Im Unterschied zu seinem Vorgänger, George W. Bush, erhält US Präsident Obama für seine neuen Kriegseinsätze breite Unterstützung bis hinein in die Linke. Dramatische Berichte über die Vertreibung von Christen und Yeziden durch die brutale Miliz „Islamischer Staat“, die im Norden Iraks bis fast an die Grenzen des kurdischen Autonomiegebietes vorgerückt ist, hatten ihre Wirkung nicht verfehlt. Sogar von „Völkermord“ war schon wieder die Rede.
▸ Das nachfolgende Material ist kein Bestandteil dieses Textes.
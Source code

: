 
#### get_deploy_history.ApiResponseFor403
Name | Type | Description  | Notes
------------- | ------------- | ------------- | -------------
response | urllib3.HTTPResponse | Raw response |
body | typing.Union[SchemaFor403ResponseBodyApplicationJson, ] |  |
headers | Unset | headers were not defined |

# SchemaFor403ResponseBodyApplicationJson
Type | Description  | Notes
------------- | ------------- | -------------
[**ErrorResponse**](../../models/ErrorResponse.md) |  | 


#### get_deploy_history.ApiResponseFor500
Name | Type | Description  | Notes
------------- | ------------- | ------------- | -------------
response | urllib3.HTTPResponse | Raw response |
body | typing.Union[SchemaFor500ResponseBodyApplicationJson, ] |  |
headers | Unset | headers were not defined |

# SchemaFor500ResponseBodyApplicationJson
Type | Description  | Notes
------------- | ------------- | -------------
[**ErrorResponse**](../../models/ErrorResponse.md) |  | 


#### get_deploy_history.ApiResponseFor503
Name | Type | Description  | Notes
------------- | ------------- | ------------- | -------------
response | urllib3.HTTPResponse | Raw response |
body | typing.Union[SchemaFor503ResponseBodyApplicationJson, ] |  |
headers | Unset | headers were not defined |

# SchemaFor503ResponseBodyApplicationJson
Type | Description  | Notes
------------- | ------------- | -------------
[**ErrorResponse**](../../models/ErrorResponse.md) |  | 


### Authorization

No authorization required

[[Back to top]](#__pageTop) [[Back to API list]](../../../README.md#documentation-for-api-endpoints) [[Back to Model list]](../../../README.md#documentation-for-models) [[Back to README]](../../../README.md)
Nun waren die in der Region meist noch mit dem bisherigen Namen „Islamischer Staat im Irak und der Levante“ (ISIL oder arabisch Daish) bezeichneten al-Qaeda nahen Dschihadisten keine neue Erscheinung. Doch solange sie ihre Blutspur allein in Syrien zogen, hat man sie nur verbal verurteilt, faktisch aber weiterhin ‒ als Teil der gegen die Assad-Regierung kämpfenden Allianz ‒ unterstützt.[2] Zur zu bekämpfenden Bestie wurde ISIL erst, als seine Vorstöße im Irak bis in die, von den irakischen Kurdenparteien KDP und PUK kontrollierten Gebiete reichten und damit unmittelbar die sich dort befindlichen Öl- und Gasfelder bedrohten, auf denen westliche Ölkonzerne aktiv sind.

Mit der direkten militärischen Intervention und der erneuten Stationierung eigener Truppen im Irak will die Obama-Regierung nicht nur die aus dem Ruder gelaufene Miliz zurechtstutzen und das Regime in Bagdad stabilisieren, sondern auch den geschwundenen Einfluss im Land wieder stärken. Die irakisch-kurdischen Partien nutzen die Gelegenheit, um die faktische Unabhängigkeit der von ihnen kontrollierten Gebiete weiter voranzutreiben.

Indem das ganze Geschehen, wie schon wäh­rend der US-Besatzung, auf die Aus­einander­setzung mit islamistischen Terrortruppen redu­ziert wird, wird erneut der Kampf breiter Be­völkerungsschichten gegen das von der Besat­zung geschaffene Regime ausgeblendet. Genauso verhält es sich mit der brutalen Gewalt irakischer Regierungs­kräfte und regierungsnaher schiitischer Milizen, die der von ISIL kaum nachsteht und bisher wesentlich mehr Todesopfer forderte. Durch die Fokussierung auf den zur Inkarnation des Bösen hochstilisierten ISIL konnte auch die öffentliche Zustimmung für ein direktes militä­risches Eingreifen in Syrien gewonnen werden, das ein Jahr zuvor noch aufgrund der breiten Opposition abgeblasen werden musste.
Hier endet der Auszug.